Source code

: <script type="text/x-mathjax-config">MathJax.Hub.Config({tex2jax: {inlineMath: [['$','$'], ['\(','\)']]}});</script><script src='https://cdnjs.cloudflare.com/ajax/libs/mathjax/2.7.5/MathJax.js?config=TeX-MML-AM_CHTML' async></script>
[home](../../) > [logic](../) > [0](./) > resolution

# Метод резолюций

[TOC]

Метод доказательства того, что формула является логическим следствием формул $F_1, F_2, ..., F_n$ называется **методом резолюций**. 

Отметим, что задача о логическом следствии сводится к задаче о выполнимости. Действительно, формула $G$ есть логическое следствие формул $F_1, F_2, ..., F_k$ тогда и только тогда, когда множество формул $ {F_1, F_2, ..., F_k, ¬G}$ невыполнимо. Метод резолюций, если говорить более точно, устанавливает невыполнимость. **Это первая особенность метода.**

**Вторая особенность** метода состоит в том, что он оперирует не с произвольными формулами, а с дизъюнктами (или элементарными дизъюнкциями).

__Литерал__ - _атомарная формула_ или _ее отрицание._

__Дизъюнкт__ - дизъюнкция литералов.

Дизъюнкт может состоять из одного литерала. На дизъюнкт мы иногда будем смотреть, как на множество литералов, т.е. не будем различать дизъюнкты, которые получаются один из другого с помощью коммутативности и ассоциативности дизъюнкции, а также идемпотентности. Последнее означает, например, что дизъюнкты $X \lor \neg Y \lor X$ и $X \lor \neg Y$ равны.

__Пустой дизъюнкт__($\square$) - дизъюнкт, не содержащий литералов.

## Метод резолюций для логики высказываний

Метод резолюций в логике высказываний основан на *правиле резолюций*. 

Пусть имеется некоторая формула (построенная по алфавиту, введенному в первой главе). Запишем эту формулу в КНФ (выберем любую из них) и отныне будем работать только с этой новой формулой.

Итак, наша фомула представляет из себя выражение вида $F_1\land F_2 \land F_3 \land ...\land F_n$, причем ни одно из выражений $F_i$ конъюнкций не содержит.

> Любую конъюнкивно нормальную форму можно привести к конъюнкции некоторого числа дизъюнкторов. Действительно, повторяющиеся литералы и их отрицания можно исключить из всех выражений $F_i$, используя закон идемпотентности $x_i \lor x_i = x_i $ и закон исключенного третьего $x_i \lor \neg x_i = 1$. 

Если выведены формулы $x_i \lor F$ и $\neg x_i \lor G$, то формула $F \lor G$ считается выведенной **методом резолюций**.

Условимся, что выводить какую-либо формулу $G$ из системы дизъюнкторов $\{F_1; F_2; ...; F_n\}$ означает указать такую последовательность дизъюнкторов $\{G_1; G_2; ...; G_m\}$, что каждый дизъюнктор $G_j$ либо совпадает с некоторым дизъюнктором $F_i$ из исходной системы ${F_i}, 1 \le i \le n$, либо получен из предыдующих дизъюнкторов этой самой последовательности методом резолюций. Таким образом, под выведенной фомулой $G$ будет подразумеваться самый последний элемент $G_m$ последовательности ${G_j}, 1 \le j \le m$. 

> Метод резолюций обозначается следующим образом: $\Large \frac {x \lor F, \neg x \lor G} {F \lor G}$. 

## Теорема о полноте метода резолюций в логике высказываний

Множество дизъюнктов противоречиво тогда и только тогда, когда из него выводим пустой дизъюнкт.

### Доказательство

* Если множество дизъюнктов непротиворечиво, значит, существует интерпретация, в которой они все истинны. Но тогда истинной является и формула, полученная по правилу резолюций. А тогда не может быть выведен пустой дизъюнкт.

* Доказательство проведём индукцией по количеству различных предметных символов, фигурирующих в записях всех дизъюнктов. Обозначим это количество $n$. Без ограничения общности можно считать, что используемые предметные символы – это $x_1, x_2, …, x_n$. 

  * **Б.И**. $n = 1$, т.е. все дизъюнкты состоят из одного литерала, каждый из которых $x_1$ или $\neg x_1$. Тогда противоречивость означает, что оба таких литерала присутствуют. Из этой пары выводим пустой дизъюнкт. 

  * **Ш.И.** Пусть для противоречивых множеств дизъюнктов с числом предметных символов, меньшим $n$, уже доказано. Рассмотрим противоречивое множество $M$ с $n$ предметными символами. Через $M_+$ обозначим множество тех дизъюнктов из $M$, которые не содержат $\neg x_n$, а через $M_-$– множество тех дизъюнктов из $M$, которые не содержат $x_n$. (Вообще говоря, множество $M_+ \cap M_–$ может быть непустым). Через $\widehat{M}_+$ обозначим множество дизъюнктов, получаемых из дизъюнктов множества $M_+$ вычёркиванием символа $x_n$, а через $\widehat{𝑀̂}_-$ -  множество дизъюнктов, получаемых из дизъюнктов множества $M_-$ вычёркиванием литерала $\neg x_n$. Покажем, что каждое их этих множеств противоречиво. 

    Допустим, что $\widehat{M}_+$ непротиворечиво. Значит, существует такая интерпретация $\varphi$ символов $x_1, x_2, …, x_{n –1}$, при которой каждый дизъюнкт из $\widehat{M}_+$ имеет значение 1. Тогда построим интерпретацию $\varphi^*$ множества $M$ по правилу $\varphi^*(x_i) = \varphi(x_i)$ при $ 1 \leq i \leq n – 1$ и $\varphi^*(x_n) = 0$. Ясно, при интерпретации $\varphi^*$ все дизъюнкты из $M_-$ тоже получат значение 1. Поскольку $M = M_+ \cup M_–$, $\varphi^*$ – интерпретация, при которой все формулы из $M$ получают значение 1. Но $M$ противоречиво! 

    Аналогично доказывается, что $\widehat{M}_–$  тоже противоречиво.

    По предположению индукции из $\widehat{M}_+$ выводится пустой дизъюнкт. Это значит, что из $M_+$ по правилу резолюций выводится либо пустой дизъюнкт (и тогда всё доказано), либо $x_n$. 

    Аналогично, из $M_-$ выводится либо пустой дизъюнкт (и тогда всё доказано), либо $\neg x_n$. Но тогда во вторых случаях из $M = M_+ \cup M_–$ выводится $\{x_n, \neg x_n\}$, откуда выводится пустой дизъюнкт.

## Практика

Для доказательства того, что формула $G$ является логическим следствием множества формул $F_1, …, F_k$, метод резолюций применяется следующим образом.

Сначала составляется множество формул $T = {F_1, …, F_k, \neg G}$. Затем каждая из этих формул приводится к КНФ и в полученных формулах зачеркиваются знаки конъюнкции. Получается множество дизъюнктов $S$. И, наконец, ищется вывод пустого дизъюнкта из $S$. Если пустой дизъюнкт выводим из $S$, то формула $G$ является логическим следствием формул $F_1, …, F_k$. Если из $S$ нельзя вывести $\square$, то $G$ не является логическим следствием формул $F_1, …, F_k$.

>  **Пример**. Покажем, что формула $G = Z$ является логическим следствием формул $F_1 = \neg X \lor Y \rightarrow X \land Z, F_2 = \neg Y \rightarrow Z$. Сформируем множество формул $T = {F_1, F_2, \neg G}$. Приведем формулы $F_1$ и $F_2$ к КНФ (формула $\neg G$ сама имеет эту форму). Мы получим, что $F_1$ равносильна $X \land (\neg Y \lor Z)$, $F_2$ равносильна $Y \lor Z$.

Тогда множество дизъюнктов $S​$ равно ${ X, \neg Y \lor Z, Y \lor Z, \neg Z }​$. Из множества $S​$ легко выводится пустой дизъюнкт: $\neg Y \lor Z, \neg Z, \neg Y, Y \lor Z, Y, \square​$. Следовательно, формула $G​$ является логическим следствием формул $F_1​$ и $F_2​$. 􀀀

================================

Instructions to follow:
Retype only the lines above between the line with "Метод резолюций в" and the line with "Итак, наша фомула", counting those two lines as well, and keep every character as it is.

Exercise response:
Метод резолюций в логике высказываний основан на *правиле резолюций*. 

Пусть имеется некоторая формула (построенная по алфавиту, введенному в первой главе). Запишем эту формулу в КНФ (выберем любую из них) и отныне будем работать только с этой новой формулой.

Итак, наша фомула представляет из себя выражение вида $F_1\land F_2 \land F_3 \land ...\land F_n$, причем ни одно из выражений $F_i$ конъюнкций не содержит.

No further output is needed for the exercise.